Até aquele instante a colaboração que havia recebido era nula, ninguém sabia onde trocar dinheiro nem onde ficava o aeroporto. Portugal tinha muitos defeitos mas numa situação semelhante um estrangeiro já teria recebido indicações como se “desenrascar” e certamente já estaria a fazer o embarque de regresso a casa. Não valia a pena lamentar-me o que interessava agora era encontrar o maldito aeroporto.
Continuei a andar sem rumo, até que avistei ao longe uma estrutura que se parecia com um aeroporto: diversas balizas a indicar a direcção do vento, um radar enorme, uma torre de controlo, tudo condizia. Ganhei novo ânimo e acelerei o passo. Quando cheguei, para alem das características de aeroporto que havia visto à uns minutos atrás, vi mais qualquer coisa que me desconcertou, em vez de ver pessoas em trânsito com as suas bagagens vi uma multidão de crianças acompanhadas pelos seus respectivos pais naquilo que era um parque temático relacionado com aeroportos. Fiquei branco como a cal, tudo isto parecia uma brincadeira de mau gosto e eu era o alvo. Praguejei com todas as minhas forças naquele mesmo local, todos me olharam com surpresa mas no instante seguinte seguiam como se nada fosse com eles. Continuei a andar até ver uma indicação com um símbolo de um avião, era provavelmente a minha única chance, resolvi segui-la. Percorri aquela estrada durante quase uma hora perguntando-me se teria seguido o caminho certo, até que me apercebi de um avião a aterrar perto, só podia ser ali, segui a direcção do avião até chegar ao aeroporto, finalmente estava diante do verdadeiro aeroporto, mas já eram 14h00, e o meu voo estava marcado para as 13h00. Ainda fui ver nos ecrãs informativos se o voo estava atrasado ou não, mas nenhuma informação a esse respeito aparecia, depreendi que já tinha partido. Dirigi-me ao balcão da TAP a fim de esclarecer toda a situação e arranjar voo de regresso quanto antes.

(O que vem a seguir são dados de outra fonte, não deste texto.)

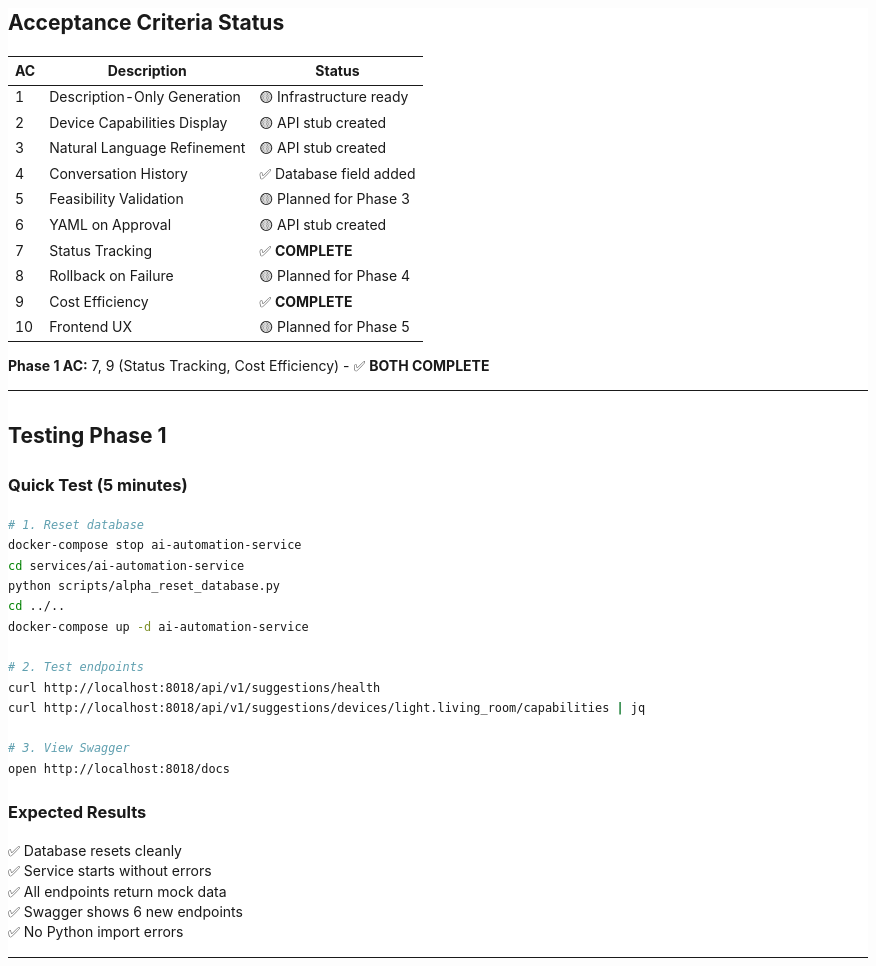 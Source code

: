 
## Acceptance Criteria Status

| AC | Description | Status |
|----|-------------|--------|
| 1 | Description-Only Generation | 🟡 Infrastructure ready |
| 2 | Device Capabilities Display | 🟡 API stub created |
| 3 | Natural Language Refinement | 🟡 API stub created |
| 4 | Conversation History | ✅ Database field added |
| 5 | Feasibility Validation | 🟡 Planned for Phase 3 |
| 6 | YAML on Approval | 🟡 API stub created |
| 7 | Status Tracking | ✅ **COMPLETE** |
| 8 | Rollback on Failure | 🟡 Planned for Phase 4 |
| 9 | Cost Efficiency | ✅ **COMPLETE** |
| 10 | Frontend UX | 🟡 Planned for Phase 5 |

**Phase 1 AC:** 7, 9 (Status Tracking, Cost Efficiency) - ✅ **BOTH COMPLETE**

---

## Testing Phase 1

### **Quick Test (5 minutes)**
```bash
# 1. Reset database
docker-compose stop ai-automation-service
cd services/ai-automation-service
python scripts/alpha_reset_database.py
cd ../..
docker-compose up -d ai-automation-service

# 2. Test endpoints
curl http://localhost:8018/api/v1/suggestions/health
curl http://localhost:8018/api/v1/suggestions/devices/light.living_room/capabilities | jq

# 3. View Swagger
open http://localhost:8018/docs
```

### **Expected Results**
✅ Database resets cleanly  
✅ Service starts without errors  
✅ All endpoints return mock data  
✅ Swagger shows 6 new endpoints  
✅ No Python import errors  

---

- Tinha um voo de regresso a Portugal reservado para as 13:00 mas não me foi de todo possível estar cá a essa hora. Gostava de saber quando é o próximo voo para Lisboa?
- O seu nome por favor
- Pedro Alcântara
- …
Exactamente, tinha voo marcado para as 13:00, o próximo só 3ª-feira à mesma hora.
- Está-me a dizer que tenho de ficar aqui dois dias à espera?! Não há nenhuma alternativa dalgum voo com escala, com outra companhia?
- Infelizmente não, os funcionários do aeroporto de Lisboa estão em greve até 3ª feira precisamente, mesmo que encontre outra companhia que faça o voo antes terá sempre que aguardar por 3ª feira.
- E o que é que eu fico a fazer aqui durante dois dias?
- Tem uma cidade lindíssima para visitar, o que não dariam muitos para estar na sua situação! Afinal esta é uma cidade especial, quem a visita fica a ver o mundo de uma perspectiva diferente. A cidade está pensada ao pormenor não sei se já reparou, parece um jogo de xadrez.
- Sim deve ser uma cidade interessante para quem goste de ser uma peça de tabuleiro em vias de lhe fazerem xeque-mate!